Vision (Paul Bettany) points out how the activities of the Avengers have served to encourage antithetical tyrannical histrionics, the challenge of defeating them too irresistible for megalomaniacs to ignore, power mad lunatics who might have remained inert in their absence, inimically keeping themselves in check.

Makes sense.

But Civil War is mainly concerned with civilian casualties (like Batman v Superman: Dawn of Justice), with decision making and oversight, Falcon (Anthony Mackie) reminding Captain America (Chris Evans) that the wicked are shooting at him too, the United Nations stepping in to neuter their independence.

It follows the Captain America storyline closely as Cap continues to try to save his old friend Bucky (Sebastian Stan), but I'd argue it's the 3rd Avengers film. Some of them are missing, but Civil War examines the dynamics of the Avengers much more closely than Captain America's, slowly breaking down their chummy conviviality, as Tony Stark (Robert Downey Jr.) and Cap bitterly establish opposing factions.
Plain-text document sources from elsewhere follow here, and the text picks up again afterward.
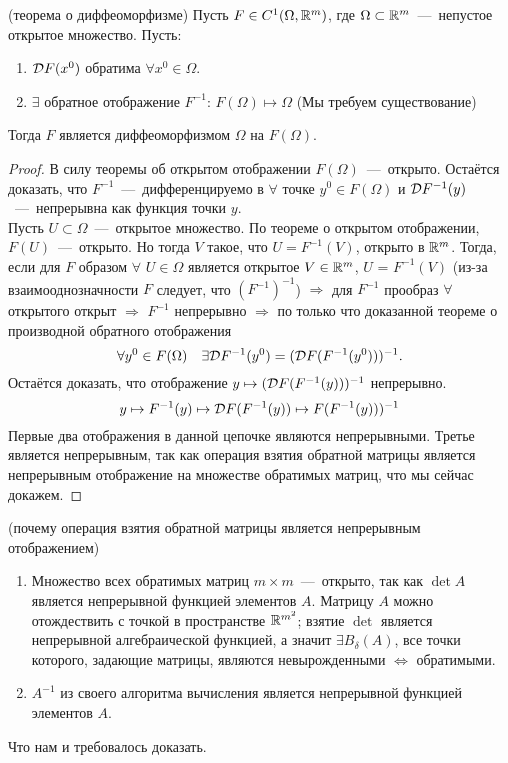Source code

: \begin{theorem}
(теорема о диффеоморфизме) Пусть $F \in C^{1}(\Omega, \mathbb{R}^m)$, где $\Omega \subset \mathbb{R}^m$~---~непустое открытое множество. 
Пусть:
\begin{enumerate}
    \item $\mathcal{D} F(x^0)$ обратима $\forall x^0 \in \Omega$.
    \item $\exists$ обратное отображение $F^{-1}$: $F(\Omega) \mapsto \Omega$ (Мы требуем существование)
\end{enumerate}
Тогда $F$ является диффеоморфизмом $\Omega$ на $F(\Omega)$.
\end{theorem}
\begin{proof}
    В силу теоремы об открытом отображении $F(\Omega)$~---~открыто. Остаётся доказать, что $F^{-1}$~---~дифференцируемо в $\forall$ точке $y^0 \in F(\Omega)$ и $\mathcal{D} F^{-1}(y)$~---~непрерывна как функция точки $y$. \\
    Пусть $U \subset \Omega$~---~открытое множество. По теореме о открытом отображении, $F(U)$~---~открыто. Но тогда $V$ такое, что $U = F^{-1}(V)$, открыто в $\mathbb{R}^m$. Тогда, если для $F$ образом $\forall$ $U \in \Omega$ является открытое $V \in \mathbb{R}^m$, $U$ = $F^{-1}(V)$ (из-за взаимооднозначности $F$ следует, что $(F^{-1})^{-1}$) $\Rightarrow$ для $F^{-1}$ прообраз $\forall$ открытого открыт $\Rightarrow$ $F^{-1}$ непрерывно $\Rightarrow$ по только что доказанной теореме о производной обратного отображения
    \[
    \forall y^0 \in F(\Omega)\quad \exists \mathcal{D} F^{-1}(y^0) = (\mathcal{D} F(F^{-1}(y^0)))^{-1}.
    \]
    Остаётся доказать, что отображение $y \mapsto (\mathcal{D} F(F^{-1}(y)))^{-1}$ непрерывно.
    \[
    y \mapsto F^{-1}(y) \mapsto \mathcal{D} F(F^{-1}(y)) \mapsto F(F^{-1}(y)))^{-1}
    \]
    Первые два отображения в данной цепочке являются непрерывными. Третье является непрерывным, так как операция взятия обратной матрицы является непрерывным отображение на множестве обратимых матриц, что мы сейчас докажем.
\end{proof}

\begin{explanation} (почему операция взятия обратной матрицы является непрерывным отображением)
\begin{enumerate}
    \item Множество всех обратимых матриц $m \times m$~---~открыто, так как $\det A$ является непрерывной функцией элементов $A$. Матрицу $A$ можно отождествить с точкой в пространстве $\mathbb{R}^{m^2}$; взятие $\det$ является непрерывной алгебраической функцией, а значит $\exists B_{\delta}(A)$, все точки которого, задающие матрицы, являются невырожденными $\Leftrightarrow$ обратимыми.
    \item $A^{-1}$ из своего алгоритма вычисления является непрерывной функцией элементов $A$. 
\end{enumerate}
Что нам и требовалось доказать.
\end{explanation}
The UN believes the Avengers should be held accountable for their future actions and seeks to establish a committee to decide when and where to deploy them should the forces of evil contend.

Generosity not being solely an impulse of the guilty, Stark still feels regret for the innocents who have died on his watch, and agrees that the Avengers's actions should be legally sanctioned to prevent further loss of life.

Captain America disagrees, thinking their startling efficiencies will be unnecessarily disillusioned by bureaucratic finagling and polemical delays.

The Avengers consequently divide and even battle one another as immediacy demands their intervention once more.

When they do intervene, do they do so too quickly, without applying enough thought to the side-effects of their engagements, ignoring local, national, and global laws as they save the world from imminent destruction?

Are they justified in responding instantaneously, since their enemies are usually universally threatening?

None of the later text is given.